Efek Berganda dari Mitra Usaha
Zulhas menekankan angka tersebut belum termasuk tenaga kerja tidak langsung yang tercipta dari ekosistem koperasi.
Beberapa sektor yang berpotensi terdampak antara lain:
- peternak
- usaha penggemukan ayam
- pembudidaya bioflok
- petani sayur dan buah
- pelaku UMKM desa
Dengan keterlibatan berbagai mitra, dampak ekonomi Kopdes Merah Putih diperkirakan jauh lebih luas dibandingkan penyerapan tenaga kerja langsung.
Dorong Pertumbuhan Ekonomi Desa
Selain membuka lapangan kerja, program ini diyakini mampu mendorong pertumbuhan ekonomi desa secara signifikan.
Zulhas mencontohkan implementasi koperasi di wilayah Bantul yang mampu memacu pertumbuhan ekonomi desa hingga 11–12 persen. Angka ini menunjukkan koperasi desa dapat menjadi instrumen efektif penguatan ekonomi berbasis komunitas.
Pangkas Rantai Pasok yang Panjang
Salah satu masalah utama sektor pangan saat ini adalah rantai distribusi yang terlalu panjang dan tidak efisien.
Selama ini alur distribusi berjalan dari:
produsen → distributor → agen → pengecer → konsumen
Kondisi tersebut sering membuat petani menerima harga rendah dan konsumen membayar lebih mahal.
Melalui Kopdes Merah Putih, hasil produksi desa akan langsung ditampung koperasi, lalu disalurkan ke pasar yang lebih luas. Skema ini diharapkan menciptakan harga yang lebih adil bagi produsen sekaligus lebih terjangkau bagi masyarakat.
Baca Juga:
Danantara Pangkas 1.067 BUMN Jadi 250, Bagaimana Nasib Karyawan?

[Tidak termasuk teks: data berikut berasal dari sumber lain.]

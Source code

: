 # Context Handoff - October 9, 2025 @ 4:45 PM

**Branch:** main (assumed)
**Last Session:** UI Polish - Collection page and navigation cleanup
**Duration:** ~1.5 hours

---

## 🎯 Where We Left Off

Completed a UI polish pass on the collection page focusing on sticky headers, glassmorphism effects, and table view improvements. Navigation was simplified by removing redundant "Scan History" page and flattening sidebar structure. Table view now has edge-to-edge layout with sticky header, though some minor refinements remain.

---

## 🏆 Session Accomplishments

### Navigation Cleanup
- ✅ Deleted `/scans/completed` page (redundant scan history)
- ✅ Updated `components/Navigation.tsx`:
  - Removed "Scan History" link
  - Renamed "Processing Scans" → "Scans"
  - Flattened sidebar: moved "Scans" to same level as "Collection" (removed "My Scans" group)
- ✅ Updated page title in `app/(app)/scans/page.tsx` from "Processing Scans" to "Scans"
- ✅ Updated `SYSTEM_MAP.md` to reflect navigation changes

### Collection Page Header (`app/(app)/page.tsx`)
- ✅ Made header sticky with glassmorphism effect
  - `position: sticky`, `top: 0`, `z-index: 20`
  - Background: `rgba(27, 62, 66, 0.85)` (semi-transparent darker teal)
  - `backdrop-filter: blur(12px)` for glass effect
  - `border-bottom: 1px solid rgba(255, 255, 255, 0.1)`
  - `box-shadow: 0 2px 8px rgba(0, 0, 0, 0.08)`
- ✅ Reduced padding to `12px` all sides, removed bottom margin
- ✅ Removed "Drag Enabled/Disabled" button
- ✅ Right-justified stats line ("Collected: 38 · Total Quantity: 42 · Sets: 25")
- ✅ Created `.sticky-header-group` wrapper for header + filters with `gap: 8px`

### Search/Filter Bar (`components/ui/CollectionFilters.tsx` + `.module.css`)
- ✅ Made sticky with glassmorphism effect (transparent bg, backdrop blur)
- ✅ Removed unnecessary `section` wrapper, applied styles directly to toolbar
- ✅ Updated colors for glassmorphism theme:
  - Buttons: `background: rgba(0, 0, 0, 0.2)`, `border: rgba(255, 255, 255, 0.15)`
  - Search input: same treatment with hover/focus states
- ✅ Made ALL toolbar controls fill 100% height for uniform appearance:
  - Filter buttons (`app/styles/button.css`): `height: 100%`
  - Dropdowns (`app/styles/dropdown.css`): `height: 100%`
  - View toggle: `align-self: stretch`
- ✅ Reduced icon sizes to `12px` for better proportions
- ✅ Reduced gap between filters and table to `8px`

Eks Direktur PT DSI Ditahan Bareskrim, 3 Bos Skandal Dana Syariah Masuk Rutan!
Menuju Pusat Ekonomi Baru di Desa
Pemerintah menargetkan setiap desa memiliki pusat pertumbuhan ekonomi baru melalui koperasi. Zulhas optimistis program ini akan membuka peluang besar bagi masyarakat desa, baik dari sisi pekerjaan maupun peningkatan kesejahteraan.
“Indonesia tidak mungkin terang hanya satu obor di Monas. Indonesia akan terang kalau setiap lilin di desa menyala terang. Itulah Kopdes, gerakan ekonomi rakyat yang diharapkan tumbuh di setiap desa,” tutup Zulhas.